“Yes.”
“What a wonderful place it would be for you to think in if you were a writer too.”
James held no high opinion of women’s literary taste, but nevertheless he was conscious of an unpleasant shock.
“I am a writer,” he said coldly. “I write detective stories.”
“I—I’m afraid,”—she blushed—“I’m afraid I don’t often read detective stories.”
“You no doubt prefer,” said James, still more coldly, “the sort of thing my aunt used to write.”
“Oh, I love her stories!” cried the girl, clasping her hands ecstatically. “Don’t you?”
“I cannot say that I do.”
“What?”
“They are pure apple sauce,” said James sternly; “just nasty blobs of sentimentality, thoroughly untrue to life.”
The girl stared.
“Why, that’s just what’s so wonderful about them, their trueness to life! You feel they might all have happened. I don’t understand what you mean.”
They were walking down the garden now. James held the gate open for her and she passed through into the road.
“Well, for one thing,” he said, “I decline to believe that a marriage between two young people is invariably preceded by some violent and sensational experience in which they both share.”

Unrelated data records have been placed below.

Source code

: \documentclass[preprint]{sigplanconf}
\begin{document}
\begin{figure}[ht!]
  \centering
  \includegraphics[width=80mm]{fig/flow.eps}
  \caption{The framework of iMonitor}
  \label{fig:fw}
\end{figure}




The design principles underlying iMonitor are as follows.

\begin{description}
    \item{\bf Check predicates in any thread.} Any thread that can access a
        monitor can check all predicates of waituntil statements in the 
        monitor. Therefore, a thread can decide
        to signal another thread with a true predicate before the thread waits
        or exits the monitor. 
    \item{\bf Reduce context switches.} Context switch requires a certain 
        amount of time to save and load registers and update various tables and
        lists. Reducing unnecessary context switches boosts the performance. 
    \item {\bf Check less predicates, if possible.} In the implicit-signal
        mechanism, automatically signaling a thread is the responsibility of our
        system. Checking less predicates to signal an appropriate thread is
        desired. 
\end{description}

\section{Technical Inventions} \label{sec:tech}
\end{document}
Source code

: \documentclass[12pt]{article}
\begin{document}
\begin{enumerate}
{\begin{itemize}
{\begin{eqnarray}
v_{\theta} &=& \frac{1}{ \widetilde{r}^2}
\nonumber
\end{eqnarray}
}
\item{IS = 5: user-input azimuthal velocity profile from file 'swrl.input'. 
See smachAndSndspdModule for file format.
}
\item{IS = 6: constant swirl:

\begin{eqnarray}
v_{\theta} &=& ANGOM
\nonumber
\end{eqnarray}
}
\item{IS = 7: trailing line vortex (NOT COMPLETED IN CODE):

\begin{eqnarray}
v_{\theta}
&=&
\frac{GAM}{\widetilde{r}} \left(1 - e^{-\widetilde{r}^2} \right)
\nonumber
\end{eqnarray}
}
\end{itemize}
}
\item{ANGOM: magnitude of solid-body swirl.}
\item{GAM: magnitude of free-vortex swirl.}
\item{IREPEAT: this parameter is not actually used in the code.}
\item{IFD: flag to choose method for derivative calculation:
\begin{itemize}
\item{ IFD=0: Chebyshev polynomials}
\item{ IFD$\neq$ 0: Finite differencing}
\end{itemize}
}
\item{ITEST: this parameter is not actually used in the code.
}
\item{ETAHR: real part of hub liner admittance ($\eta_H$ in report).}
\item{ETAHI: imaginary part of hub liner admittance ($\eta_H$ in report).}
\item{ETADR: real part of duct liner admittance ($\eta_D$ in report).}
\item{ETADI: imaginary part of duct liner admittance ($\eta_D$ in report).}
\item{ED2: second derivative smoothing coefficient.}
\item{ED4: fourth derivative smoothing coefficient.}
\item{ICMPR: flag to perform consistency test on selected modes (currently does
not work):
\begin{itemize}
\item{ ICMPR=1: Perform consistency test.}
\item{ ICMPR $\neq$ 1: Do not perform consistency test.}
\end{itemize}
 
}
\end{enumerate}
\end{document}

“Are you thinking of Scent o’ the Blossom, where Edgar saves Maud from drowning?”
“I am thinking of every single one of my aunt’s books.” He looked at her curiously. He had just got the solution of a mystery which had been puzzling him for some time. Almost from the moment he had set eyes on her she had seemed somehow strangely familiar. It now suddenly came to him why it was that he disliked her so much. “Do you know,” he said, “you might be one of my aunt’s heroines yourself? You’re just the sort of girl she used to love to write about.”
Her face lit up.
“Oh, do you really think so?” She hesitated. “Do you know what I have been feeling ever since I came here? I’ve been feeling that you are exactly like one of Miss Pinckney’s heroes.”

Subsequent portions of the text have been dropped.